There's a sense of doodling inconsequence to this Southern-set story of feuding families and tobacco giants, but that's part of Bright Leaves's charm. A chance encounter with a film collector leads director Ross McElwee on an autobiographical journey through Carolina in search of the story behind Gary Cooper melodrama Bright Leaf (1950). He's convinced the film was loosely based on the life of his great grandfather - a former tobacco tycoon and creator of the famous Bull Durham brand.
Eager to discover the truth about his family history, McElwee is spurred on by watching this Michael Curtiz film about the tobacco industry - "a cinematic heirloom - a surreal home movie enacted by Hollywood stars" - and slowly pieces together the story of his distant relative who made his fortune in tobacco, then lost it all to his arch rival and spent 15 years pursuing his claim in the courts until he went bankrupt.
"A DIFFUSED BUT ENRICHING EXPERIENCES"
In the process of delving into the past, McElwee meditates on North Carolina's tobacco industry and the "agricultural-pathological trust fund" bequeathed by his relative on the state and its inhabitants. For North Carolina, the tobacco industry is not only a way of life but also of death - and the industry's toll on the state's chain-smoking inhabitants is all too apparent.
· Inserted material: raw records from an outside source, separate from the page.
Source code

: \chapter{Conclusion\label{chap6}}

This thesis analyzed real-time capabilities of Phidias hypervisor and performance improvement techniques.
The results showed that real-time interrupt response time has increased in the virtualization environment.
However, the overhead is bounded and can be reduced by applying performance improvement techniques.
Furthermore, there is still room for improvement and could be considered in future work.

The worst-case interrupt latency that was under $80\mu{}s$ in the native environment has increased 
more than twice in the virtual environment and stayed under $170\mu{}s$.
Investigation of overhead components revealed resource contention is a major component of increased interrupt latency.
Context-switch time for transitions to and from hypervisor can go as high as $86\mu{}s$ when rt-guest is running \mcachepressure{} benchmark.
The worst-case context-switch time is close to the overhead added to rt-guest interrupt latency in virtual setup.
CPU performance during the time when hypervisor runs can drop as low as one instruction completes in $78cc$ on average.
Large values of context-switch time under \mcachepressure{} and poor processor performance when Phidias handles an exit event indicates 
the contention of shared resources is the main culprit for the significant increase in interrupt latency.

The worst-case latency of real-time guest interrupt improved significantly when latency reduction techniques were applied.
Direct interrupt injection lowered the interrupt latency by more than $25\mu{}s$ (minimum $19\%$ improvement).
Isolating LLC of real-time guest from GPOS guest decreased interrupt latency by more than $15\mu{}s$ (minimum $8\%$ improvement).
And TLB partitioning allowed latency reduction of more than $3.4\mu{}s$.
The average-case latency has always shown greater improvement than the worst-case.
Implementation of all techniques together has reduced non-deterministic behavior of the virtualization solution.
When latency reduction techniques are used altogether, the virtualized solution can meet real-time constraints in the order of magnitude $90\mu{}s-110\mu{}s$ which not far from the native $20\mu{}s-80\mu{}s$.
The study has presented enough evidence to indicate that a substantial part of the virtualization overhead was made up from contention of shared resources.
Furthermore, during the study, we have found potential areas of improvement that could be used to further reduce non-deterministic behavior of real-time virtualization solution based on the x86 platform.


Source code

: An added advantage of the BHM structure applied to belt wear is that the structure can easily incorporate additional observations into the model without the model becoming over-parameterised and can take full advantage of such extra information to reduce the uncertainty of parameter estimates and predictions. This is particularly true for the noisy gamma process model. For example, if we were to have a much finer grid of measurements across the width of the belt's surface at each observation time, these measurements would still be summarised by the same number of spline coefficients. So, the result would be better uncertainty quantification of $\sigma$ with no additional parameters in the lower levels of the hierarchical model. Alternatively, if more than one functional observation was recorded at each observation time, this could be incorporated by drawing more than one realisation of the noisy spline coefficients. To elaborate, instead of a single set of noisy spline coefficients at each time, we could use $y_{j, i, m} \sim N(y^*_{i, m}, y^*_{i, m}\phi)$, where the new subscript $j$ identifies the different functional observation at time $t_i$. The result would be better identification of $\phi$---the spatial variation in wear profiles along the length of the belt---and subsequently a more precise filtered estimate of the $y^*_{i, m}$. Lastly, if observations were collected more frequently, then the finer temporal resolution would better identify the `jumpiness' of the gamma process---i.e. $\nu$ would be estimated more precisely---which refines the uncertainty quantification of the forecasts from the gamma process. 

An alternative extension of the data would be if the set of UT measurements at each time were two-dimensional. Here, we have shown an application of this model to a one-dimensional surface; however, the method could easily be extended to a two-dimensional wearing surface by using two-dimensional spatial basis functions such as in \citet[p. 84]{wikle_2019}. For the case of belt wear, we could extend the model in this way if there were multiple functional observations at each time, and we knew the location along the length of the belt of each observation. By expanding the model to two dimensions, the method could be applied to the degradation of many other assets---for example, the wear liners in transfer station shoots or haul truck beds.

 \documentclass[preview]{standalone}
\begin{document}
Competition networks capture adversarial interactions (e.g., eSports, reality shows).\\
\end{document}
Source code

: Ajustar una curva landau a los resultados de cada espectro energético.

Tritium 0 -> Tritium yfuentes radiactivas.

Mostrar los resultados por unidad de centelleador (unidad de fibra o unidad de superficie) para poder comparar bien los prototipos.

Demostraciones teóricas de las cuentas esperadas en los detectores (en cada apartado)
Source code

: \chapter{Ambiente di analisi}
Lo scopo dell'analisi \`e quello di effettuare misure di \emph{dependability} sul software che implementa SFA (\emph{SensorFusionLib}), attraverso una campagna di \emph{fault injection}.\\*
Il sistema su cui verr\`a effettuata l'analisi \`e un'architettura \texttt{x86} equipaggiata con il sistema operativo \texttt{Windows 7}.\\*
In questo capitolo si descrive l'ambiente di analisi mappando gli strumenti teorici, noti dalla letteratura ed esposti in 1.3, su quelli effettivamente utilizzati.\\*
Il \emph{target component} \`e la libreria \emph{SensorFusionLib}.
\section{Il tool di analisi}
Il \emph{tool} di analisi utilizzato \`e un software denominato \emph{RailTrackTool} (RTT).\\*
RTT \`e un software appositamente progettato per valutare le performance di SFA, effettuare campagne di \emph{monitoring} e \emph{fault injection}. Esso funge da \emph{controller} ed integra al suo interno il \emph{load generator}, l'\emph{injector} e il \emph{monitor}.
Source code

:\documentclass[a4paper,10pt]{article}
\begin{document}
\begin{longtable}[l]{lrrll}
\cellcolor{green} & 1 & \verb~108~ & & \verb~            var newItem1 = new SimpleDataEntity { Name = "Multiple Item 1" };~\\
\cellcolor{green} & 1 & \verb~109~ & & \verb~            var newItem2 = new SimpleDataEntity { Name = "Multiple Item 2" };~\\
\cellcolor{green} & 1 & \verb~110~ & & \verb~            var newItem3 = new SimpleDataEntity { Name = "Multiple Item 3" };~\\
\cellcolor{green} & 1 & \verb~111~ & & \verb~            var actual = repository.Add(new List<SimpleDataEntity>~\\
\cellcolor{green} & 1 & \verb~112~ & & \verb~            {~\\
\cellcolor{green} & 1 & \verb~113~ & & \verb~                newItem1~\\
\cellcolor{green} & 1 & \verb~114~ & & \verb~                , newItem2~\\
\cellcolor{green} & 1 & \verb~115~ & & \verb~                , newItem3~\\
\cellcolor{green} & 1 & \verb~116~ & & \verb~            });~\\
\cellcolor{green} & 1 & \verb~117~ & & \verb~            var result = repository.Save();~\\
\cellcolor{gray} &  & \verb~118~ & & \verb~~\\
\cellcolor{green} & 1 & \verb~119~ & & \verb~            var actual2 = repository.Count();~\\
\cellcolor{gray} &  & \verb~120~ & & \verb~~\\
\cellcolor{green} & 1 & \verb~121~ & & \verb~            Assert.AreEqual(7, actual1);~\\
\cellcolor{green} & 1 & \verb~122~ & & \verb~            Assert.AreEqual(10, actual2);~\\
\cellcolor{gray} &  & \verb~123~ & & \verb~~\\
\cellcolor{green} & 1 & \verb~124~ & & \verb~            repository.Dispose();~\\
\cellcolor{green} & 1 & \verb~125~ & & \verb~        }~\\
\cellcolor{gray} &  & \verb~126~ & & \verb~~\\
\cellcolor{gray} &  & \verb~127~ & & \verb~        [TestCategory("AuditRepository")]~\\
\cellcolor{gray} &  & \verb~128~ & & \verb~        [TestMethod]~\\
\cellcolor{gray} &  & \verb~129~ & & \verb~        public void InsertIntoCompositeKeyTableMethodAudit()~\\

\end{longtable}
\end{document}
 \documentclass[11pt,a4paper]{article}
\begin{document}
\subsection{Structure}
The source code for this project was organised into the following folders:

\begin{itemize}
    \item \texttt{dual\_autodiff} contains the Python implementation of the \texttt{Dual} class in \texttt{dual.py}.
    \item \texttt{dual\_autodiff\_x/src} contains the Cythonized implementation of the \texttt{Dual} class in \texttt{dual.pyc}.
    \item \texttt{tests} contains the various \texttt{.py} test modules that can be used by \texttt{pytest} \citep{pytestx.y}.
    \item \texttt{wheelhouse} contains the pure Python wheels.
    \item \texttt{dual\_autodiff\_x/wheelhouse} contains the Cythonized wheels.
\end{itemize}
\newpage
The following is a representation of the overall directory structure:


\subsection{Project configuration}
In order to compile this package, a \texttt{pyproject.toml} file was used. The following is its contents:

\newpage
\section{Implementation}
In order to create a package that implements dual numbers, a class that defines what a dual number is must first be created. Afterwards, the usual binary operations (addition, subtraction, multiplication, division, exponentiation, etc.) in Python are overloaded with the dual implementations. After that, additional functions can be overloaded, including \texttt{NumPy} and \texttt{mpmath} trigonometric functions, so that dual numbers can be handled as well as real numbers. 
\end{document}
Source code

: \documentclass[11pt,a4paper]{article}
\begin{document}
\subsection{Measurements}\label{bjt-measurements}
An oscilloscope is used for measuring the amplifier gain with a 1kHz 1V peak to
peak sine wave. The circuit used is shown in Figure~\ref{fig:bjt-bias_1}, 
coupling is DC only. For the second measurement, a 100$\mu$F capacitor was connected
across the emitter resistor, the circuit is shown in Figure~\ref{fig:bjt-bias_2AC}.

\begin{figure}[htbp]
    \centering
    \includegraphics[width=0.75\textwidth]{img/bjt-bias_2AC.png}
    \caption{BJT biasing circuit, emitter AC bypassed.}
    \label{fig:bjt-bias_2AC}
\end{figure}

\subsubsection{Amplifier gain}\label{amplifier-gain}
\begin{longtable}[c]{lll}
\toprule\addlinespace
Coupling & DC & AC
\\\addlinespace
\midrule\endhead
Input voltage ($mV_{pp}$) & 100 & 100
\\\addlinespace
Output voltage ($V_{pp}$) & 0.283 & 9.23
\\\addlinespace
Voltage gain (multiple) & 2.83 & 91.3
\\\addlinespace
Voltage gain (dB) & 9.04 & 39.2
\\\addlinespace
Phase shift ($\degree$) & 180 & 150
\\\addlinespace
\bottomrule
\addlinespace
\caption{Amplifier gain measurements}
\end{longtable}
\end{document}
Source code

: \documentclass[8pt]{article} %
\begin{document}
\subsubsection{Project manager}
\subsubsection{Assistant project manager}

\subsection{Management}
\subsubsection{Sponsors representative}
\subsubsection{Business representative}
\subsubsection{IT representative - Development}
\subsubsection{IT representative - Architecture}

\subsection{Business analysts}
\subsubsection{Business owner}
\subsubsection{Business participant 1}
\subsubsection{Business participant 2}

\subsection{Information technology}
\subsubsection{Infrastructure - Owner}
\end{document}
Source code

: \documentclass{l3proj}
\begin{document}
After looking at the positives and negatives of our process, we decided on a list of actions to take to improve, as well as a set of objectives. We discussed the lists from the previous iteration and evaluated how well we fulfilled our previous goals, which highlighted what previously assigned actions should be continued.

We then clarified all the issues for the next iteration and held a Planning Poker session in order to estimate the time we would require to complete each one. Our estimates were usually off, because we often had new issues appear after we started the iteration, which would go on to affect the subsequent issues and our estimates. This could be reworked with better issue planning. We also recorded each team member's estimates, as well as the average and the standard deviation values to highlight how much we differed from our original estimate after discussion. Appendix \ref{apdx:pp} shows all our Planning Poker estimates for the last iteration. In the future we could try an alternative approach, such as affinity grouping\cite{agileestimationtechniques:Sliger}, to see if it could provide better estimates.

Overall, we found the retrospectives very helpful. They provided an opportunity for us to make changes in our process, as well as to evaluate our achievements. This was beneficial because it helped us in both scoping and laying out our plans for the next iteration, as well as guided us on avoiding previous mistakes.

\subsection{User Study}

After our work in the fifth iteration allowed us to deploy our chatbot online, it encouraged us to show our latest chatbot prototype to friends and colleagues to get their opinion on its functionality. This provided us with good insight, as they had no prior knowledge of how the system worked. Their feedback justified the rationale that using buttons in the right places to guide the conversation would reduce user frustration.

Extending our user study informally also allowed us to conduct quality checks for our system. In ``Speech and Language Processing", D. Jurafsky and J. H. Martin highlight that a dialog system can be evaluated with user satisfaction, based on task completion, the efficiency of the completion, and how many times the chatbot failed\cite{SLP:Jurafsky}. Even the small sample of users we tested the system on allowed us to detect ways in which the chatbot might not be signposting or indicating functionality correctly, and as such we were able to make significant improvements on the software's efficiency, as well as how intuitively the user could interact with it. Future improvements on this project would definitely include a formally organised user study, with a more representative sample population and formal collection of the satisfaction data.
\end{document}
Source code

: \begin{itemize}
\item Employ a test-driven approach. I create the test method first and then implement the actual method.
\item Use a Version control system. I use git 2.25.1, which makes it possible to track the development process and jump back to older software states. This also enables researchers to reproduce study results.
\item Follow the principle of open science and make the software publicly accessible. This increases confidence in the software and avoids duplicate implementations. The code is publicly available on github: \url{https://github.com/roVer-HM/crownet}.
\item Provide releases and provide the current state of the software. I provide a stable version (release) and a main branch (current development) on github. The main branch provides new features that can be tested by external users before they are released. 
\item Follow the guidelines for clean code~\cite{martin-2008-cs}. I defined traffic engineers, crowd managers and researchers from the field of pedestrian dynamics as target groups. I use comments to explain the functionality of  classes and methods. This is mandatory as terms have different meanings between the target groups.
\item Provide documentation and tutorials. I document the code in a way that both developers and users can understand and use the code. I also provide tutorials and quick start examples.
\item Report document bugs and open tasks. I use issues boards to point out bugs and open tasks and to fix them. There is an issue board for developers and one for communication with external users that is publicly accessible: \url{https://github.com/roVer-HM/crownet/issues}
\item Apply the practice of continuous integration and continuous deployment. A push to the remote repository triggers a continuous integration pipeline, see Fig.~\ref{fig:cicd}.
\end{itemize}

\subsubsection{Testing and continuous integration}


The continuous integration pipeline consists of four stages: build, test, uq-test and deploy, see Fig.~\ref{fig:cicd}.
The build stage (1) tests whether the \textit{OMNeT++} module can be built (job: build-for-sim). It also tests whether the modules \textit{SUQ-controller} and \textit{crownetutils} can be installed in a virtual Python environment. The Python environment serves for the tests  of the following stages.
Smoothly morphing from autobiographical odyssey into a meditation on history, smoking and the narcotic effects of film, Bright Leaves turns into a diffused but enriching experience as McElwee's itinerant journey takes in ailing cancer patients, quirky tobacco traders and a "rabid film theorist" who refuses to talk about Bright Leaf until he straps McElwee into a wheelchair to prove his theories about cinema and motion.
At first it seems that McElwee has bitten off more than he can chew in this expansive trip down memory lane. But the filmmaker's rich, husky-voiced narration manages to shape this collection of half-formed ideas and observations into a tightly packed little roll-up that's worth taking a puff on.